The analogue output StO2 and SpO2 data were downloaded in real-time and aligned along the time axis in LabChart reader format (.adicht files) using a PowerLab data acquisition system (PowerLab, ADInstruments, Sydney, Australia). The .adicht files were converted into .mat file format using a simple Python script (Python version 3.7.3) at a sample rate of hertz (1 Hz) and these signals were used for all further processing. Data that could not be physiologically explained (e.g., the absence of variability, a thirty percent step change in StO2 between two subsequent data points for StO2) were removed. Data during the period of ‘cares’ were presumed to be artefactual because of two reasons: NIRS sensors were lifted for inspection of underlying skin during this period; babies underwent a nappy change, oral care, change of position, etc. during this period that would have caused significant movement artifacts. The removed segments were replaced with ‘NaN’ or ‘Not a Number' which is recognized by Matlab (MATLAB 9.3, The MathWorks, Inc., Massachusetts, USA) and ignored for all subsequent processing.

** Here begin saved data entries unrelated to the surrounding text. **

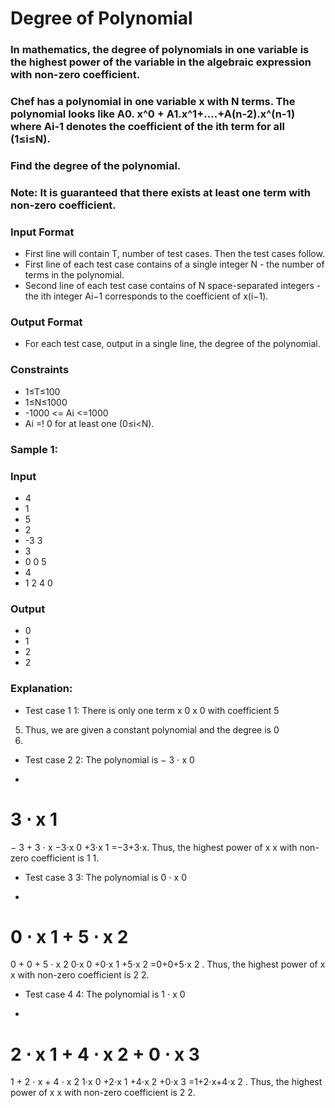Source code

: # Degree of Polynomial
### In mathematics, the degree of polynomials in one variable is the highest power of the variable in the algebraic expression with non-zero coefficient.

### Chef has a polynomial in one variable x with N terms. The polynomial looks like A0. x^0 + A1.x^1+....+A(n-2).x^(n-1) where Ai-1 denotes the coefficient of the ith term for all (1≤i≤N).

### Find the degree of the polynomial.

### Note: It is guaranteed that there exists at least one term with non-zero coefficient.

### Input Format
- First line will contain T, number of test cases. Then the test cases follow.
- First line of each test case contains of a single integer N - the number of terms in the polynomial.
- Second line of each test case contains of N space-separated integers - the ith integer Ai−1 corresponds to the coefficient of x(i−1).

### Output Format
- For each test case, output in a single line, the degree of the polynomial.

### Constraints
- 1≤T≤100
- 1≤N≤1000
- -1000 <= Ai <=1000
- Ai =! 0 for at least one (0≤i<N).

### Sample 1:
### Input
- 4
- 1
- 5
- 2
- -3 3
- 3
- 0 0 5
- 4
- 1 2 4 0
### Output
- 0
- 1
- 2
- 2

### Explanation:
- Test case 
1
1: There is only one term 
x
0
x 
0
  with coefficient 
5
5. Thus, we are given a constant polynomial and the degree is 
0
0.

- Test case 
2
2: The polynomial is 
−
3
⋅
x
0
+
3
⋅
x
1
=
−
3
+
3
⋅
x
−3⋅x 
0
 +3⋅x 
1
 =−3+3⋅x. Thus, the highest power of 
x
x with non-zero coefficient is 
1
1.

- Test case 
3
3: The polynomial is 
0
⋅
x
0
+
0
⋅
x
1
+
5
⋅
x
2
=
0
+
0
+
5
⋅
x
2
0⋅x 
0
 +0⋅x 
1
 +5⋅x 
2
 =0+0+5⋅x 
2
 . Thus, the highest power of 
x
x with non-zero coefficient is 
2
2.

- Test case 
4
4: The polynomial is 
1
⋅
x
0
+
2
⋅
x
1
+
4
⋅
x
2
+
0
⋅
x
3
=
1
+
2
⋅
x
+
4
⋅
x
2
1⋅x 
0
 +2⋅x 
1
 +4⋅x 
2
 +0⋅x 
3
 =1+2⋅x+4⋅x 
2
 . Thus, the highest power of 
x
x with non-zero coefficient is 
2
2.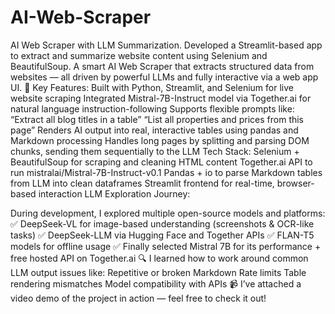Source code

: # AI-Web-Scraper
AI Web Scraper with LLM Summarization. Developed a Streamlit-based app to extract and summarize website content using Selenium and BeautifulSoup.
A smart AI Web Scraper that extracts structured data from websites — all driven by powerful LLMs and fully interactive via a web app UI.
🧠 Key Features:
Built with Python, Streamlit, and Selenium for live website scraping
Integrated Mistral-7B-Instruct model via Together.ai for natural language instruction-following
Supports flexible prompts like:
“Extract all blog titles in a table”
“List all properties and prices from this page”
Renders AI output into real, interactive tables using pandas and Markdown processing
Handles long pages by splitting and parsing DOM chunks, sending them sequentially to the LLM
Tech Stack:
 Selenium + BeautifulSoup for scraping and cleaning HTML content
 Together.ai API to run mistralai/Mistral-7B-Instruct-v0.1
 Pandas + io to parse Markdown tables from LLM into clean dataframes
 Streamlit frontend for real-time, browser-based interaction
 LLM Exploration Journey:
 
 
 During development, I explored multiple open-source models and platforms:
✅ DeepSeek-VL for image-based understanding (screenshots & OCR-like tasks)
✅ DeepSeek-LLM via Hugging Face and Together APIs
✅ FLAN-T5 models for offline usage
✅ Finally selected Mistral 7B for its performance + free hosted API on Together.ai
🔍 I learned how to work around common LLM output issues like:
Repetitive or broken Markdown
Rate limits
Table rendering mismatches
Model compatibility with APIs
📹 I’ve attached a video demo of the project in action — feel free to check it out!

FTOEs (%) and FTOEc (%) were derived from each baby's real-time StO2 and SpO2 data using the formula FTOE = [(SpO2 – StO2) X 100 / (SpO2)]. The real-time series of values over 4 h immediately prior to PRBCT commencement were used to determine the pre-transfusion FTOE.

Sample size

The sample size for this study was calculated based on previous study findings. Specifically, the correlation coefficient (r=−0.462) between FTOEc and pre-transfusion Hb was used in the computation. For a power of 80%, a total of thirty four participants were needed for this study. The sample size of thirty participants was considered achieved with a sufficient power of 75% for this study. An alpha of less than 0.05 was considered statistically significant. The ‘pwr’ library package in R version 4.1.2; R Core Team 2021 was used for the sample size calculation.

Statistical analysis

The central tendency was represented by median (Interquartile range, IQR) for the data that were not normally distributed. Associations between regional tissue oxygenation and Hb/symptoms were determined using non-parametric tests due to the non-normal distribution of Hb and symptoms. Spearman rank correlation coefficient was employed to evaluate the correlations between Hb and region-specific tissue oxygenation (FTOE and StO2). The difference between median FTOE/StO2 in symptomatic vs. asymptomatic groups was computed using Wilcoxon Rank-Sum test. Scatterplots were created to compare pre-transfusion organ-specific FTOE vs. Hb and symptoms. Data were analysed using R Statistical Software” (V 4.1.2; R Core Team 2021). P values of <0.05 were considered statistically significant.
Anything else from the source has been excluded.